### Task description
From the first line of the material through the line that holds "modulu do jazyka", repeat each line exactly and skip any picture.

### Data for this task

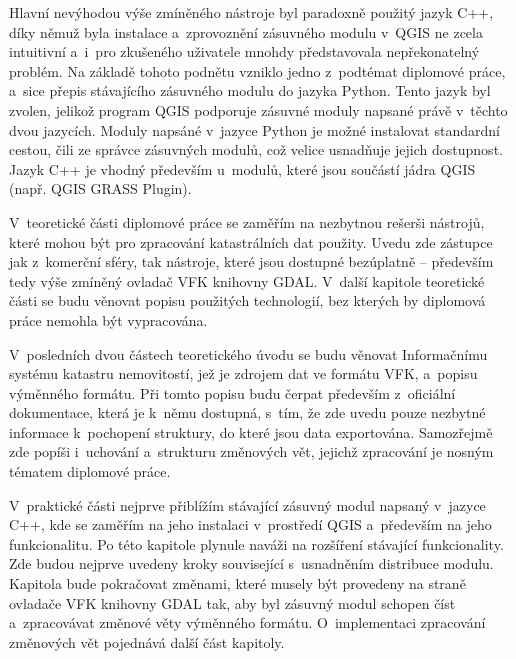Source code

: \documentclass[a4paper,12pt,oneside]{book}
\begin{document}
Hlavní nevýhodou výše zmíněného nástroje byl paradoxně použitý jazyk C++,
díky němuž byla instalace a~zprovoznění zásuvného modulu v~QGIS ne
zcela intuitivní a~i~pro zkušeného uživatele mnohdy představovala
nepřekonatelný problém. Na základě tohoto podnětu vzniklo jedno
z~podtémat diplomové práce, a~sice přepis stávajícího zásuvného
modulu do jazyka Python. Tento jazyk byl zvolen, jelikož program QGIS
podporuje zásuvné moduly napsané právě v~těchto dvou jazycích. 
Moduly napsáné v~jazyce Python je možné instalovat standardní cestou, 
čili ze správce zásuvných modulů, což velice usnadňuje jejich dostupnost.
Jazyk C++ je vhodný především u~modulů, které jsou součástí jádra QGIS
(např. QGIS GRASS Plugin).

V~teoretické části diplomové práce se zaměřím na nezbytnou rešerši
nástrojů, které mohou být pro zpracování katastrálních dat použity. 
Uvedu zde zástupce jak z~komerční sféry, tak nástroje, které
jsou dostupné bezúplatně -- především tedy výše zmíněný ovladač VFK
knihovny GDAL. V~další kapitole teoretické části se budu věnovat
popisu použitých technologií, bez kterých by diplomová práce nemohla
být vypracována.

V~posledních dvou částech teoretického úvodu se budu věnovat
Informačnímu systému katastru nemovitostí, jež je zdrojem dat ve
formátu VFK, a~popisu výměnného formátu. Při tomto popisu budu
čerpat především z~oficiální dokumentace, která je k~němu dostupná,
s~tím, že zde uvedu pouze nezbytné informace k~pochopení struktury, do
které jsou data exportována. Samozřejmě zde popíši i~uchování
a~strukturu změnových vět, jejichž zpracování je nosným tématem
diplomové práce.

V~praktické části nejprve přiblížím stávající zásuvný modul napsaný
v~jazyce C++, kde se zaměřím na jeho instalaci v~prostředí QGIS
a~především na jeho funkcionalitu. Po této kapitole plynule naváži na
rozšíření stávající funkcionality. Zde budou nejprve uvedeny kroky
související s~usnadněním distribuce modulu. Kapitola bude pokračovat
změnami, které musely být provedeny na straně ovladače VFK knihovny
GDAL tak, aby byl zásuvný modul schopen číst a~zpracovávat změnové
věty výměnného formátu. O~implementaci zpracování změnových vět
pojednává dal\-ší část kapitoly. 
\end{document}
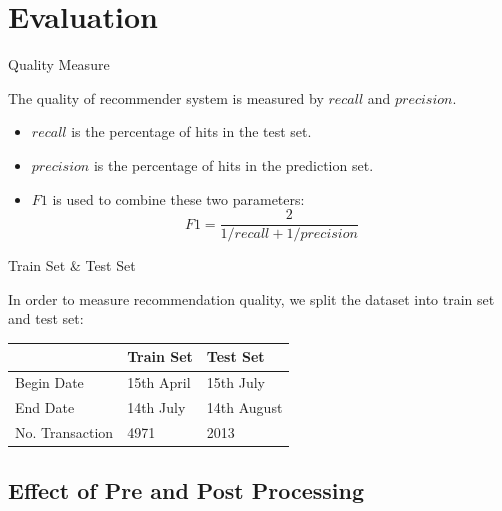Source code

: \documentclass{beamer}
\begin{document}
\section{Evaluation}


\begin{frame}{Quality Measure}

The quality of recommender system is measured by $recall$ and $precision$.

\begin{itemize}
\item $recall$ is the percentage of hits in the test set.
\item $precision$ is the percentage of hits in the prediction set.
\item $F1$ is used to combine these two parameters:
    \begin{equation}
    F1 = \frac{2}{1/recall + 1/precision}
    \end{equation}
\end{itemize}

\end{frame}



\begin{frame}{Train Set \& Test Set}

In order to measure recommendation quality, we split the dataset into train set and test set:

\begin{center}
  \begin{tabular}{ | l | l | l | }
    \hline
    ~           & Train Set & Test Set \\ \hline
    Begin Date  & 15th April    & 15th July  \\ \hline
    End Date    & 14th July     & 14th August  \\ \hline
    No. Transaction    & 4971   & 2013    \\ \hline
  \end{tabular}
\end{center}

\end{frame}



\subsection{Effect of Pre and Post Processing}
\end{document}
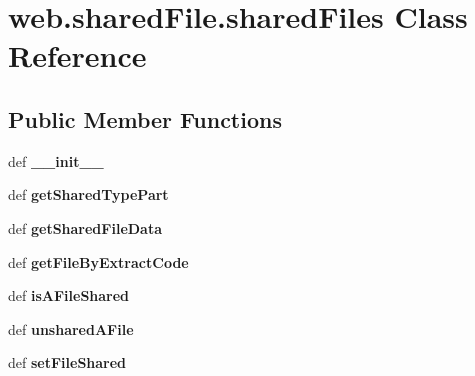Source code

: \hypertarget{classweb_1_1shared_file_1_1shared_files}{\section{web.\-shared\-File.\-shared\-Files Class Reference}
\label{classweb_1_1shared_file_1_1shared_files}
}
\subsection*{Public Member Functions}
\begin{DoxyCompactItemize}
\item 
\hypertarget{classweb_1_1shared_file_1_1shared_files_a54b216cc930a9fe0b572afee357d604b}{def {\bfseries \-\_\-\-\_\-init\-\_\-\-\_\-}}\label{classweb_1_1shared_file_1_1shared_files_a54b216cc930a9fe0b572afee357d604b}

\item 
\hypertarget{classweb_1_1shared_file_1_1shared_files_a39a92b7d406e5a5f887055cc306bcd73}{def {\bfseries get\-Shared\-Type\-Part}}\label{classweb_1_1shared_file_1_1shared_files_a39a92b7d406e5a5f887055cc306bcd73}

\item 
\hypertarget{classweb_1_1shared_file_1_1shared_files_ae389332ca03113fc81bada755d1e2e8b}{def {\bfseries get\-Shared\-File\-Data}}\label{classweb_1_1shared_file_1_1shared_files_ae389332ca03113fc81bada755d1e2e8b}

\item 
\hypertarget{classweb_1_1shared_file_1_1shared_files_a5c082954964da4167fd2c09b2c79fbbc}{def {\bfseries get\-File\-By\-Extract\-Code}}\label{classweb_1_1shared_file_1_1shared_files_a5c082954964da4167fd2c09b2c79fbbc}

\item 
\hypertarget{classweb_1_1shared_file_1_1shared_files_ac223a4f0a76cff24f55365908414c73e}{def {\bfseries is\-A\-File\-Shared}}\label{classweb_1_1shared_file_1_1shared_files_ac223a4f0a76cff24f55365908414c73e}

\item 
\hypertarget{classweb_1_1shared_file_1_1shared_files_af0660d9e8d4aa40cde3929c2c393b414}{def {\bfseries unshared\-A\-File}}\label{classweb_1_1shared_file_1_1shared_files_af0660d9e8d4aa40cde3929c2c393b414}

\item 
\hypertarget{classweb_1_1shared_file_1_1shared_files_a4cfb47540b8bb9b5fb05251681f1b062}{def {\bfseries set\-File\-Shared}}\label{classweb_1_1shared_file_1_1shared_files_a4cfb47540b8bb9b5fb05251681f1b062}


\end{DoxyCompactItemize}
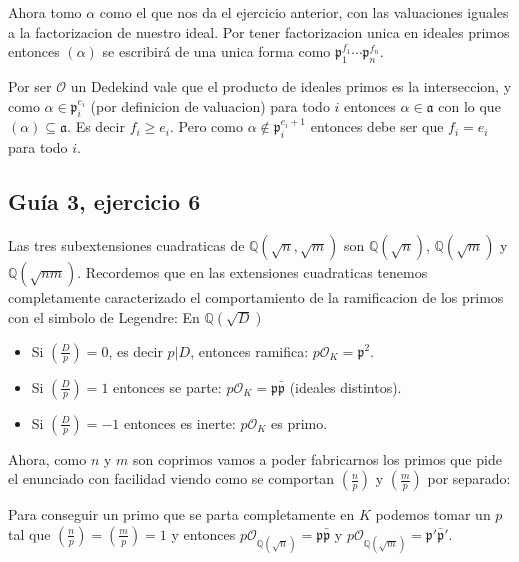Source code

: \documentclass[12pt]{amsart}
\newcommand{\QQ}{\mathbb{Q}}
\newcommand{\pp}{\mathfrak{p}}
\newcommand{\aaa}{\mathfrak{a}}
\newcommand{\OO}{\mathcal{O}}
\newcommand{\leg}[2]{\left( \frac{#1}{#2} \right)}
\theoremstyle{plain}
\begin{document}
Ahora tomo $\alpha$ como el que nos da el ejercicio anterior, con las 
valuaciones iguales a la factorizacion de nuestro ideal. Por tener 
factorizacion unica en ideales primos entonces $(\alpha)$ se escribirá
de una unica forma como $\pp_1^{f_1}\cdots\pp_n^{f_n}$.

Por ser $\OO$ un Dedekind vale que el producto de ideales primos es la 
interseccion, y como $\alpha \in \pp_i^{e_i}$ (por definicion de valuacion)
para todo $i$ entonces $\alpha \in \aaa$ con lo que $(\alpha)\subseteq\aaa$.
Es decir $f_i\geq e_i$. Pero como $\alpha \notin \pp_i^{e_i+1}$ entonces 
debe ser que $f_i=e_i$ para todo $i$.


\subsection*{Guía 3, ejercicio 6}

Las tres subextensiones cuadraticas de $\QQ(\sqrt{n},\sqrt{m})$ son $\QQ(\sqrt{n})$, $\QQ(\sqrt{m})$ y $\QQ(\sqrt{nm})$. Recordemos que en las extensiones cuadraticas tenemos completamente caracterizado el comportamiento de la ramificacion de los primos con el simbolo de Legendre: En $\QQ(\sqrt{D})$
\begin{itemize}
    \item Si $\leg{D}{p}=0$, es decir $p|D$, entonces ramifica: $p\OO_K = \pp^2$.
    \item Si $\leg{D}{p}=1$ entonces se parte: $p\OO_K = \pp\bar{\pp}$ (ideales distintos).
    \item Si $\leg{D}{p}=-1$ entonces es inerte: $p\OO_K$ es primo.
\end{itemize}

Ahora, como $n$ y $m$ son coprimos vamos a poder fabricarnos los primos que pide el enunciado con facilidad viendo como se comportan $\leg{n}{p}$ y $\leg{m}{p}$ por separado:

Para conseguir un primo que se parta completamente en $K$ podemos tomar un $p$ tal que $\leg{n}{p} = \leg{m}{p} = 1$ y entonces $p\OO_{\QQ(\sqrt{n})} = \pp \bar{\pp}$ y $p\OO_{\QQ(\sqrt{m})} =\pp' \bar{\pp}'$.






\end{document}
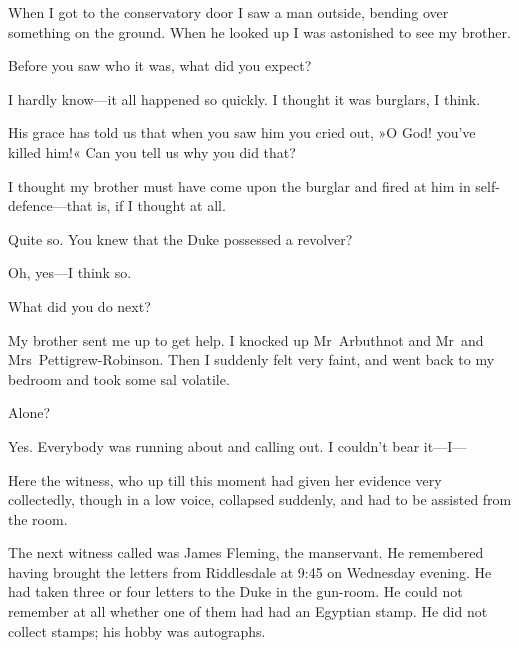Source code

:\begin{dialogue}
  When I got to the conservatory door I saw a man outside, bending over something on the ground. When he looked up I was astonished to see my brother.

 Before you saw who it was, what did you expect?

 I hardly know—it all happened so quickly. I thought it was burglars, I think.

 His grace has told us that when you saw him you cried out, »O God! you've killed him!« Can you tell us why you did that?

  I thought my brother must have come upon the burglar and fired at him in self-defence—that is, if I thought at all.

 Quite so. You knew that the Duke possessed a revolver?

 Oh, yes—I think so.

 What did you do next?

 My brother sent me up to get help. I knocked up Mr~Arbuthnot and Mr~and Mrs~Pettigrew-Robinson. Then I suddenly felt very faint, and went back to my bedroom and took some sal volatile.

 Alone?

 Yes. Everybody was running about and calling out. I couldn't bear it—I—
\end{dialogue}

Here the witness, who up till this moment had given her evidence very collectedly, though in a low voice, collapsed suddenly, and had to be assisted from the room.


The next witness called was James Fleming, the manservant. He remembered having brought the letters from Riddlesdale at 9:45 on Wednesday evening. He had taken three or four letters to the Duke in the gun-room. He could not remember at all whether one of them had had an Egyptian stamp. He did not collect stamps; his hobby was autographs.

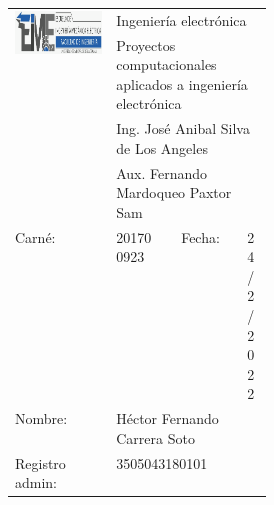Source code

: \documentclass[12pt,letterpaper]{article}
\begin{document}

\begin{title}

\begin{table}[H]
\begin{center}
\begin{tabular}{|c|m{0.20\linewidth}|c|m{0.10\linewidth}|}
\multirow{4}{*}{\includegraphics[scale=0.3]{EIME.png}}                                                         & \multicolumn{3}{l}{Ingeniería electrónica}                                       \\
                                                                                & \multicolumn{3}{l}{Proyectos computacionales aplicados a ingeniería electrónica} \\
                                                                                & \multicolumn{3}{l}{Ing. José Anibal Silva de Los Angeles}                        \\
                                                                                & \multicolumn{3}{l}{Aux. Fernando Mardoqueo Paxtor Sam}                           \\ \hline 
	\multicolumn{1}{|l|}{Carné:} & 201700923 & Fecha: & \multicolumn{1}{l|}{24/2/2022}\\ 
	\hline 
	\multicolumn{1}{|l|}{Nombre:} & \multicolumn{3}{l|}{Héctor Fernando Carrera Soto} \\ 
	\hline 
	\multicolumn{1}{|l|}{Registro admin:} & \multicolumn{3}{l|}{3505043180101} \\ 
	\hline 
	\end{tabular} 
\end{center}
\end{table}

\end{title}

\end{document}
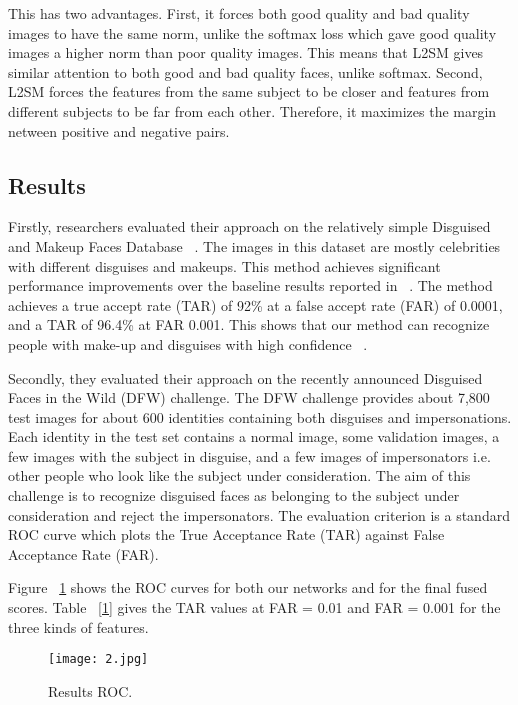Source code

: \documentclass[10pt,twocolumn,letterpaper]{article}
\begin{document}
This has two advantages. First, it forces both good quality and bad quality images to have the same norm, unlike the softmax loss which gave good quality images a higher norm than poor quality images. This means that L2SM gives similar attention to both good and bad quality faces, unlike softmax. Second, L2SM forces the features from the same subject to be closer and features from different subjects to be far from each other. Therefore, it maximizes the margin netween positive and negative pairs.

\subsection{Results}

Firstly, researchers evaluated their approach on the relatively simple Disguised and Makeup Faces Database ~\cite{wang2016recognizing}. The images in this dataset are mostly celebrities with different disguises and makeups. This method achieves significant performance improvements over the baseline results reported in ~\cite{wang2016recognizing}. The method achieves a true accept rate (TAR) of 92\% at a false accept rate (FAR) of 0.0001, and a TAR of 96.4\% at FAR 0.001. This shows that our method can recognize people with make-up and disguises with high confidence ~\cite{bansal2018deep}.

Secondly, they evaluated their approach on the recently announced Disguised Faces in the Wild (DFW) challenge. The DFW challenge provides about 7,800 test images for about 600 identities containing both disguises and impersonations. Each identity in the test set contains a normal image, some validation images, a few images with the subject in disguise, and a few images of impersonators i.e. other people who look like the subject under consideration. The aim of this challenge is to recognize disguised faces as belonging to the subject under consideration and reject the impersonators. The evaluation criterion is a standard ROC curve which plots the True Acceptance Rate (TAR) against False Acceptance Rate (FAR).

Figure ~\ref{fig:twocol} shows the ROC curves for both our networks and for the final fused scores. Table ~\ref{1} gives the TAR values at FAR = 0.01 and FAR = 0.001 for the three kinds of features.

\begin{figure}[!htpb]
\begin{center}
   \texttt{[image: 2.jpg]}
\end{center}
   \caption{Results ROC.}
\label{fig:twocol}
\end{figure}
\end{document}
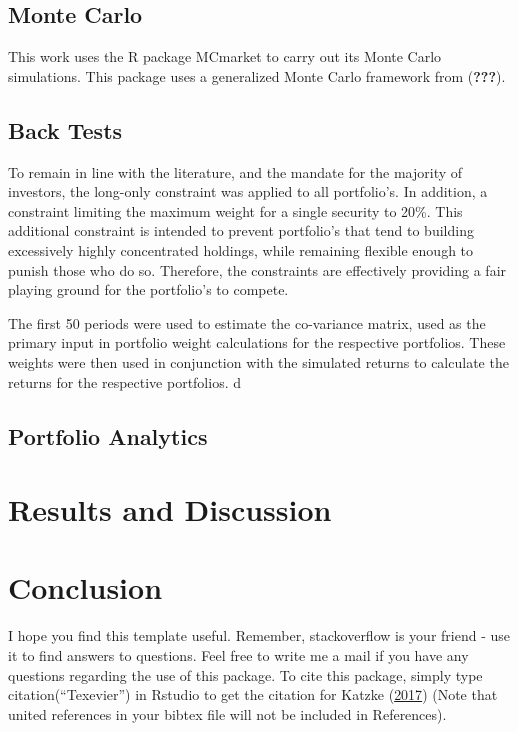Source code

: \documentclass[11pt,preprint, authoryear]{elsarticle}
\numberwithin{equation}{section}
\numberwithin{figure}{section}
\numberwithin{table}{section}
\begin{document}
\hypertarget{monte-carlo}{%
\subsection{Monte Carlo}\label{monte-carlo}}

This work uses the R package MCmarket to carry out its Monte Carlo
simulations. This package uses a generalized Monte Carlo framework from
({\textbf{???}}).

\hypertarget{back-tests}{%
\subsection{Back Tests}\label{back-tests}}

To remain in line with the literature, and the mandate for the majority
of investors, the long-only constraint was applied to all portfolio's.
In addition, a constraint limiting the maximum weight for a single
security to 20\%. This additional constraint is intended to prevent
portfolio's that tend to building excessively highly concentrated
holdings, while remaining flexible enough to punish those who do so.
Therefore, the constraints are effectively providing a fair playing
ground for the portfolio's to compete.

The first 50 periods were used to estimate the co-variance matrix, used
as the primary input in portfolio weight calculations for the respective
portfolios. These weights were then used in conjunction with the
simulated returns to calculate the returns for the respective
portfolios. d

\hypertarget{portfolio-analytics}{%
\subsection{Portfolio Analytics}\label{portfolio-analytics}}

\hypertarget{results-and-discussion}{%
\section{Results and Discussion}\label{results-and-discussion}}

\hypertarget{conclusion}{%
\section{Conclusion}\label{conclusion}}

I hope you find this template useful. Remember, stackoverflow is your
friend - use it to find answers to questions. Feel free to write me a
mail if you have any questions regarding the use of this package. To
cite this package, simply type citation(``Texevier'') in Rstudio to get
the citation for Katzke (\protect\hyperlink{ref-Texevier}{2017}) (Note
that united references in your bibtex file will not be included in
References).
\end{document}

### Output for this task
Source code

: \documentclass[a4paper,12pt,oneside]{book}
\begin{document}
Hlavní nevýhodou výše zmíněného nástroje byl paradoxně použitý jazyk C++,
díky němuž byla instalace a~zprovoznění zásuvného modulu v~QGIS ne
zcela intuitivní a~i~pro zkušeného uživatele mnohdy představovala
nepřekonatelný problém. Na základě tohoto podnětu vzniklo jedno
z~podtémat diplomové práce, a~sice přepis stávajícího zásuvného
modulu do jazyka Python. Tento jazyk byl zvolen, jelikož program QGIS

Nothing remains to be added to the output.